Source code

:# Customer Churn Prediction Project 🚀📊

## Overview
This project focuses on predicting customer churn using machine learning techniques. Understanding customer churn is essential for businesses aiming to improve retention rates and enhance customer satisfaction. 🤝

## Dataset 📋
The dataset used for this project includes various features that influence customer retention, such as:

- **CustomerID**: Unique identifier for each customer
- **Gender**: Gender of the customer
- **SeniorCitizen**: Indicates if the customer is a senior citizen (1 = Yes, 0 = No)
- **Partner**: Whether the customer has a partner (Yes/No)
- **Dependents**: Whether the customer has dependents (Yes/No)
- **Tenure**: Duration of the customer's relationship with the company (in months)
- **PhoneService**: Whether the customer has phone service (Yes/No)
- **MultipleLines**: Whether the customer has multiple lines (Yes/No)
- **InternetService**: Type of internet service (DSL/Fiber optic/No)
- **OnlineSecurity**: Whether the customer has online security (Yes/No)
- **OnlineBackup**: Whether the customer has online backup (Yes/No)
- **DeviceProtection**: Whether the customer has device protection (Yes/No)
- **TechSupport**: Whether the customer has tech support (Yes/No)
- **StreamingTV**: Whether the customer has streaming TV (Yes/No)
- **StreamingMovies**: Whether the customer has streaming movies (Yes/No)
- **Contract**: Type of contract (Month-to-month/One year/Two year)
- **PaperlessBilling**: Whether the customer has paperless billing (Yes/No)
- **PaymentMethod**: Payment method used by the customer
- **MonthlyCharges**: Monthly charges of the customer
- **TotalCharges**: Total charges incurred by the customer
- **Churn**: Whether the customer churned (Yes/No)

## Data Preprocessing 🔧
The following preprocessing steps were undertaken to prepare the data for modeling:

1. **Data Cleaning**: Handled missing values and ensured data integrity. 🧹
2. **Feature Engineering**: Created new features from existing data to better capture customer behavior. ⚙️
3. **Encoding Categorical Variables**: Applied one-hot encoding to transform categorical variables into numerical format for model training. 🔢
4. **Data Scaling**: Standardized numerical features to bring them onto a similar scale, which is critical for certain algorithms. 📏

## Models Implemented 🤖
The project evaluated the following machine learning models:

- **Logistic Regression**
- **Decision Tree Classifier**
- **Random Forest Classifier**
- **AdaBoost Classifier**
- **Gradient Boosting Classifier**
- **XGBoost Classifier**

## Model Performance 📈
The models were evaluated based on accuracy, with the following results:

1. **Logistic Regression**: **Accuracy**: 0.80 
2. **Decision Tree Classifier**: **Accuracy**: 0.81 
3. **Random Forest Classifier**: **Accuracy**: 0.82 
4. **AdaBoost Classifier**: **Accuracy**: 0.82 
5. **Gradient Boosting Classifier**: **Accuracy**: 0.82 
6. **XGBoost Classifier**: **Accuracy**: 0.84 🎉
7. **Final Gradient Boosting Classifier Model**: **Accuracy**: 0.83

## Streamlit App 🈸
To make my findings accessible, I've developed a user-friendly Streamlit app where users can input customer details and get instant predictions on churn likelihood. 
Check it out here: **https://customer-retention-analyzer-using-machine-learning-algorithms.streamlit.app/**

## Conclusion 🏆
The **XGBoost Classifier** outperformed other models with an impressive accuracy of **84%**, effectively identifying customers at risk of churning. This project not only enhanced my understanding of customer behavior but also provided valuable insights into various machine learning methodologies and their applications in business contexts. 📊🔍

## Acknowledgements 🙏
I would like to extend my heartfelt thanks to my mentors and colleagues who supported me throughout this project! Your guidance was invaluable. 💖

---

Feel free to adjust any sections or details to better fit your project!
^^^^
Please give back exactly the lines of this listing beginning at the line with "- **StreamingTV**: Whether" and ending with the line with "- **PaperlessBilling**: Whether", both included, and nothing else.

▸ **Output of the exercise**:
- **StreamingTV**: Whether the customer has streaming TV (Yes/No)
- **StreamingMovies**: Whether the customer has streaming movies (Yes/No)
- **Contract**: Type of contract (Month-to-month/One year/Two year)
- **PaperlessBilling**: Whether the customer has paperless billing (Yes/No)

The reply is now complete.